PROVIDED RECORDS
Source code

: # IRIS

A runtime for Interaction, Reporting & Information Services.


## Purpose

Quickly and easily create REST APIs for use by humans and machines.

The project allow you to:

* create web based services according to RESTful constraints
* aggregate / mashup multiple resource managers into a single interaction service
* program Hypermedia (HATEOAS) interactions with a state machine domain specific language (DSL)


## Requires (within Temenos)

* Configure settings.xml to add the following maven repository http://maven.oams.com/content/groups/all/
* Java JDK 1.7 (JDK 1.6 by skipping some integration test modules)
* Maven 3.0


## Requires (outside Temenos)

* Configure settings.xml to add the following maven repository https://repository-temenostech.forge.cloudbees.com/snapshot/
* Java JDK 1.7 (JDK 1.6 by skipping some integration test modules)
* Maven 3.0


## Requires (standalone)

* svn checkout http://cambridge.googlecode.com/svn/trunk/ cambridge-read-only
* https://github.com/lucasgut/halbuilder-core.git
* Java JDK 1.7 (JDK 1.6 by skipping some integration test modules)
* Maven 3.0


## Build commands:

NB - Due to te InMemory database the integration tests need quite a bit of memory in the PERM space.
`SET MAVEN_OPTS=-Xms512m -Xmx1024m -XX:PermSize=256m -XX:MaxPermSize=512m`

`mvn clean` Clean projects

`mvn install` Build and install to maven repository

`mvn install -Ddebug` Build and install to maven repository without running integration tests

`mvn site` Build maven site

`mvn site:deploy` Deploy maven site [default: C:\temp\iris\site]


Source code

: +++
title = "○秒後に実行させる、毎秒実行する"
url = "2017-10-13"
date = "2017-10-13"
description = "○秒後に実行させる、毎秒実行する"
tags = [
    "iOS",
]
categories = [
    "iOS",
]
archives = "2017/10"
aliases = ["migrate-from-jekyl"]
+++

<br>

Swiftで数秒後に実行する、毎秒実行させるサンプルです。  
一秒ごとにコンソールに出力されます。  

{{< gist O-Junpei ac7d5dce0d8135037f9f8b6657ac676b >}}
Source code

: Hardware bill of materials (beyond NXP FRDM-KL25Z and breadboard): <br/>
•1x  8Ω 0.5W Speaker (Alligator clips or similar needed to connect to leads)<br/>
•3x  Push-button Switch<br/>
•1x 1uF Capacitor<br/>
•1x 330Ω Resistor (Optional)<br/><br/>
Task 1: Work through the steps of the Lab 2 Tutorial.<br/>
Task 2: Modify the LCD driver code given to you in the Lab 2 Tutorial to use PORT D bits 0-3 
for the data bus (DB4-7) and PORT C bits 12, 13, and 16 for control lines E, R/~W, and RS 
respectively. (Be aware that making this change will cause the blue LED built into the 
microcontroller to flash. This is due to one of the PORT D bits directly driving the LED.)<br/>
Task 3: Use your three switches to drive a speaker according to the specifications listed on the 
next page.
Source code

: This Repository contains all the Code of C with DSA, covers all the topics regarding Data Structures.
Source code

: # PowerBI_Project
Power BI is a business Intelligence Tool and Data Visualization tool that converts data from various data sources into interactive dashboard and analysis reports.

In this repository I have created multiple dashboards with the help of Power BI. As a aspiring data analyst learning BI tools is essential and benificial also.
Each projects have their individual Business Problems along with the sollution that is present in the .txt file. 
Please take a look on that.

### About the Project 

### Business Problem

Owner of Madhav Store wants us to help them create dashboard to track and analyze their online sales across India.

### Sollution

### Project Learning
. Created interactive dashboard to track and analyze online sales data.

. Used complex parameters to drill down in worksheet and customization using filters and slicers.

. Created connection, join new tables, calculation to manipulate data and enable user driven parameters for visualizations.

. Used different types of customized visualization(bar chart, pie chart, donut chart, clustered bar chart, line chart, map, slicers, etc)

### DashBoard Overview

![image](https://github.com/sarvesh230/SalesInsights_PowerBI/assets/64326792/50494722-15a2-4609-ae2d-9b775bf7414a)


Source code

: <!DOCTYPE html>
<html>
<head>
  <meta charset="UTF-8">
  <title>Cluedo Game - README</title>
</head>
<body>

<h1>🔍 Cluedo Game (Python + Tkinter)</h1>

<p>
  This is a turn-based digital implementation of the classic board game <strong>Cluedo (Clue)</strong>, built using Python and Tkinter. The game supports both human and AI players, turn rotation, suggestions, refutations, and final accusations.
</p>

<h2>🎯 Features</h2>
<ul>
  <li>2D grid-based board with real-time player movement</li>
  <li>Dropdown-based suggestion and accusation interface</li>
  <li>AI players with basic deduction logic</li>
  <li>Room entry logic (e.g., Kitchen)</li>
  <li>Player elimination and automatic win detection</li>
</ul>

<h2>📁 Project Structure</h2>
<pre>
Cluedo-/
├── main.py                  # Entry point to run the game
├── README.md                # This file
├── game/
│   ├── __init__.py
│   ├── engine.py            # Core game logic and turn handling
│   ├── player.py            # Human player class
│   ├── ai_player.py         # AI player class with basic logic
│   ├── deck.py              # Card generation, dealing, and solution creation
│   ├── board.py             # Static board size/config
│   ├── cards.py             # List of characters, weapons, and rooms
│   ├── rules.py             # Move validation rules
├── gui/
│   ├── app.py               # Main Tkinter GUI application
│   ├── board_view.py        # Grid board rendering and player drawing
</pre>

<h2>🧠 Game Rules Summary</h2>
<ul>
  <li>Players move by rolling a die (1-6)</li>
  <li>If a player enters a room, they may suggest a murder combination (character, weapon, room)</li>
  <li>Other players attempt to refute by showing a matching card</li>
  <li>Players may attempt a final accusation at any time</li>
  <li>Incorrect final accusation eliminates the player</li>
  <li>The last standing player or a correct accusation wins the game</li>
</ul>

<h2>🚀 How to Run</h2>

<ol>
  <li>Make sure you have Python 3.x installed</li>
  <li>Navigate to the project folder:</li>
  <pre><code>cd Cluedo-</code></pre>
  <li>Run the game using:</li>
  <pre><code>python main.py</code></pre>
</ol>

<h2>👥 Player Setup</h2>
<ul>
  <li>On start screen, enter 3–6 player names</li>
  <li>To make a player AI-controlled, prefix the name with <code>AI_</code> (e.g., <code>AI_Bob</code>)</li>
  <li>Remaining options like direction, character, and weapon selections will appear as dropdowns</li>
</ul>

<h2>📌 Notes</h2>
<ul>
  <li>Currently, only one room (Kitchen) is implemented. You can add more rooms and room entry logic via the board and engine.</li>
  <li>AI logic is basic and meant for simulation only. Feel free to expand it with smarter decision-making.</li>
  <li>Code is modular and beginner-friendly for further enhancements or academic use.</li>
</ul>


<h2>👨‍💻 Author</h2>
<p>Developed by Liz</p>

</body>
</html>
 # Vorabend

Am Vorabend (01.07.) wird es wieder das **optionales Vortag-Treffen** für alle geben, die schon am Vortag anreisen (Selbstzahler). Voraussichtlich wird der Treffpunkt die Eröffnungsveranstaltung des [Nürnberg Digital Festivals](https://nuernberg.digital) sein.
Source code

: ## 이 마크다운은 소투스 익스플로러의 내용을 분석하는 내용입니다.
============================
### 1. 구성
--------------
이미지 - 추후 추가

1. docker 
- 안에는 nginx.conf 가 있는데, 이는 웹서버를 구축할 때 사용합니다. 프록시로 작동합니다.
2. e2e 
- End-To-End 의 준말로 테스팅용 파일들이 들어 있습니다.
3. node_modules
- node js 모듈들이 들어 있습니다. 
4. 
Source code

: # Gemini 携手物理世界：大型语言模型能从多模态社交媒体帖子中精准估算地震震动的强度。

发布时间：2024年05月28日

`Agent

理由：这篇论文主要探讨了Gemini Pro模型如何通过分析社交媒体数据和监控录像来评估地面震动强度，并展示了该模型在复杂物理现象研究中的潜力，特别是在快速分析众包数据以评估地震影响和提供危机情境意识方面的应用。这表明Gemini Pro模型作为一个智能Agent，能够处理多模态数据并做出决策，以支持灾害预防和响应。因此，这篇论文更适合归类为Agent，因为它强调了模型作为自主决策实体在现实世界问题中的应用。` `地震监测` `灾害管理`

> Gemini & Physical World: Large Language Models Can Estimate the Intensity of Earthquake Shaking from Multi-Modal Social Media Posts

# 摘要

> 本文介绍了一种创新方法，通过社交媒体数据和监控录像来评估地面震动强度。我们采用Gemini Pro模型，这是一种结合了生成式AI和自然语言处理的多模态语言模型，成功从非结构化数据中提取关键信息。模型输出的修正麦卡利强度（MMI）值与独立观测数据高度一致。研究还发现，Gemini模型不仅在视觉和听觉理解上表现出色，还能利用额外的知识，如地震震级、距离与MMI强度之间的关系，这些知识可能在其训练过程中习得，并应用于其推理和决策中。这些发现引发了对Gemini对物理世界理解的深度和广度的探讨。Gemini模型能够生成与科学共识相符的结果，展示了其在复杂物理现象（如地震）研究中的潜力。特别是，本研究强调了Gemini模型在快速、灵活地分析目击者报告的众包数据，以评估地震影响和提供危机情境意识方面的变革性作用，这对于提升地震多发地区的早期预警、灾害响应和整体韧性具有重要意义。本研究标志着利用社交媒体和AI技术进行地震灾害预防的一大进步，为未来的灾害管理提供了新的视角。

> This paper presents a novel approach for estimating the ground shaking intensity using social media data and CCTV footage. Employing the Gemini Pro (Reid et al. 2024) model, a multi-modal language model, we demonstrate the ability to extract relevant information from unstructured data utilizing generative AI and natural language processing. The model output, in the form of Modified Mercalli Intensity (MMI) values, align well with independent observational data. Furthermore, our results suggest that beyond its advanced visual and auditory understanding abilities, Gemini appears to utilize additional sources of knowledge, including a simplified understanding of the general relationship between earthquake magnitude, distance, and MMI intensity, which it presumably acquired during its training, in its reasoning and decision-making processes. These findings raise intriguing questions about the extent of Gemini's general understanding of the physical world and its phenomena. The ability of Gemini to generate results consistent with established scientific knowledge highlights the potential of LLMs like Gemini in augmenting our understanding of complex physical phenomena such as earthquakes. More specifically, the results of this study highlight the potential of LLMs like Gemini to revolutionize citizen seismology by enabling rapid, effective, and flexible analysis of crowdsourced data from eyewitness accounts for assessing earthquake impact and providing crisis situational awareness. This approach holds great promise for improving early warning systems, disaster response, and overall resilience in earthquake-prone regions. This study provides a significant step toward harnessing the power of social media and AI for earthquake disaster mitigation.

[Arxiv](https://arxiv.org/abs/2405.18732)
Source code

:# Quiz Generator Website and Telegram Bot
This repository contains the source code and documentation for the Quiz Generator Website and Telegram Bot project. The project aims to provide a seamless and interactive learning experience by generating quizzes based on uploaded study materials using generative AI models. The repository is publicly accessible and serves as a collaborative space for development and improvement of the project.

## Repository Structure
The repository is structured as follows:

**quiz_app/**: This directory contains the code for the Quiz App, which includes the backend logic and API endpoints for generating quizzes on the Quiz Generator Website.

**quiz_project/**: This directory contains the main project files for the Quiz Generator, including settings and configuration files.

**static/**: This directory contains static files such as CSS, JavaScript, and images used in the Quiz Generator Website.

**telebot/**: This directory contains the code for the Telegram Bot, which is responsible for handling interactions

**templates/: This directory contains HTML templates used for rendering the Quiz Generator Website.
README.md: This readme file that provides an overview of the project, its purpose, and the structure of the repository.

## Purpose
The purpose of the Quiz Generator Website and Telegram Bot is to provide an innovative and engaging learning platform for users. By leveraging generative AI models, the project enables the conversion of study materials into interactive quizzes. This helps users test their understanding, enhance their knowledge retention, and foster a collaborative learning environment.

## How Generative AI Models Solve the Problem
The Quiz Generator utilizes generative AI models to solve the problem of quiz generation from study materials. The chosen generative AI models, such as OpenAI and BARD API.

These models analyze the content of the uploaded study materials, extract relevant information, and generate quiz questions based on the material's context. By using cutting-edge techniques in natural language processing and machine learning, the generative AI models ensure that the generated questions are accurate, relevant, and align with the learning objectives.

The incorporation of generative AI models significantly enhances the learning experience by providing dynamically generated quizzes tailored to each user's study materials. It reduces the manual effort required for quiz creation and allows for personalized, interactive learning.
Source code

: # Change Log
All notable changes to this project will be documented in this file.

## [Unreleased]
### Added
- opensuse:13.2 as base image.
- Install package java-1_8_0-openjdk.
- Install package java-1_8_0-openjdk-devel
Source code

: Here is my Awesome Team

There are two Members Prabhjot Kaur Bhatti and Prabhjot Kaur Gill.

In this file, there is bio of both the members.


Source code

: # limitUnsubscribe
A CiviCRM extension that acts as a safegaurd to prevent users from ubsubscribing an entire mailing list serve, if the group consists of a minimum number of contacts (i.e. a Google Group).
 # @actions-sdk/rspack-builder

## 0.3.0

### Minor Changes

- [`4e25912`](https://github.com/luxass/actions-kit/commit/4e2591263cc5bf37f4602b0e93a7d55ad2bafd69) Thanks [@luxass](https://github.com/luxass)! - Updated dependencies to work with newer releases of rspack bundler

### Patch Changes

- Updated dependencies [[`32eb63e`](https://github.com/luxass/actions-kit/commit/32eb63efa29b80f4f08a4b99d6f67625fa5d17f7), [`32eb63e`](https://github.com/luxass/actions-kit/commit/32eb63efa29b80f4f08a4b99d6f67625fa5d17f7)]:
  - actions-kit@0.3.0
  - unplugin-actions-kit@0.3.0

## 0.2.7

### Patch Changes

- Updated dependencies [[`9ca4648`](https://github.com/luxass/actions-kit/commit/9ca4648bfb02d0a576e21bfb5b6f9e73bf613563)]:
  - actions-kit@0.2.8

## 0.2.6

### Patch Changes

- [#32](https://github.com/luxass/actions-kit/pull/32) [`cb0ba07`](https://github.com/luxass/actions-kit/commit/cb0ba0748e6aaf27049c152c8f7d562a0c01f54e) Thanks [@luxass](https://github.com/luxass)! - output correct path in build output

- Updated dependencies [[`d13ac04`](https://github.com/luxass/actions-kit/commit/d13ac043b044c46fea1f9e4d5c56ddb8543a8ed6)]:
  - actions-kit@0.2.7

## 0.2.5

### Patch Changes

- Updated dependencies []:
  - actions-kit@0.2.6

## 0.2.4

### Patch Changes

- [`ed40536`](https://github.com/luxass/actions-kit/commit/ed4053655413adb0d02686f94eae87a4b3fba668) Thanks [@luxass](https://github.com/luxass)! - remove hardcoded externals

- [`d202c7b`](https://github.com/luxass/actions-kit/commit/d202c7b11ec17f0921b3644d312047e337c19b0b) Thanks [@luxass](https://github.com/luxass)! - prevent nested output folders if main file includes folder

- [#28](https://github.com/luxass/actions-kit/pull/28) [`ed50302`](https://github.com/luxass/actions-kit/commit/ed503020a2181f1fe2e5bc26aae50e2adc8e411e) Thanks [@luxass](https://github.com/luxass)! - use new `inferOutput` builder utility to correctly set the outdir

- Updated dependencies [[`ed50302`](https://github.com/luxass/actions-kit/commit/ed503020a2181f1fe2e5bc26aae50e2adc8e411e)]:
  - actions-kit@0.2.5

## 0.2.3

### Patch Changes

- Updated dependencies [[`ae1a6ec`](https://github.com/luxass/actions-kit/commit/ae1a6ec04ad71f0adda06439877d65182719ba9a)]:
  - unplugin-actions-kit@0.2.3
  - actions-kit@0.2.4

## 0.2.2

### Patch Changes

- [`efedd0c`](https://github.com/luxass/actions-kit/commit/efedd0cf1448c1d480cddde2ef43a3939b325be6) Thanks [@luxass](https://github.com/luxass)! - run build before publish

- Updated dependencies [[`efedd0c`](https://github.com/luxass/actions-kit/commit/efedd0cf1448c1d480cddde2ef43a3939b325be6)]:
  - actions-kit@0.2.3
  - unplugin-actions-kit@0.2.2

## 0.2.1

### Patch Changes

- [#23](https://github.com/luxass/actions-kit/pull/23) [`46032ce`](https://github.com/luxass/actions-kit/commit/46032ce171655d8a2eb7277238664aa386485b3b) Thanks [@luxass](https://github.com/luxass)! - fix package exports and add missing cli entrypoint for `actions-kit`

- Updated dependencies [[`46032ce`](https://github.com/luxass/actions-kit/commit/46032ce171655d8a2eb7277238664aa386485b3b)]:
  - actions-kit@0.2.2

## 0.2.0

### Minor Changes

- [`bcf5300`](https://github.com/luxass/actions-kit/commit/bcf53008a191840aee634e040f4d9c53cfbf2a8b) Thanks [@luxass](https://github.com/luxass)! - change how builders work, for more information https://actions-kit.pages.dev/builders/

WHAT YOU NEED TO DO
Repeat, word for word, the lines above between the line holding "and turn handling" and the line holding "<h2>🧠 Game Rules Summary</h2>", inclusive; omit everything else.

TASK ANSWER
│   ├── engine.py            # Core game logic and turn handling
│   ├── player.py            # Human player class
│   ├── ai_player.py         # AI player class with basic logic
│   ├── deck.py              # Card generation, dealing, and solution creation
│   ├── board.py             # Static board size/config
│   ├── cards.py             # List of characters, weapons, and rooms
│   ├── rules.py             # Move validation rules
├── gui/
│   ├── app.py               # Main Tkinter GUI application
│   ├── board_view.py        # Grid board rendering and player drawing
</pre>

<h2>🧠 Game Rules Summary</h2>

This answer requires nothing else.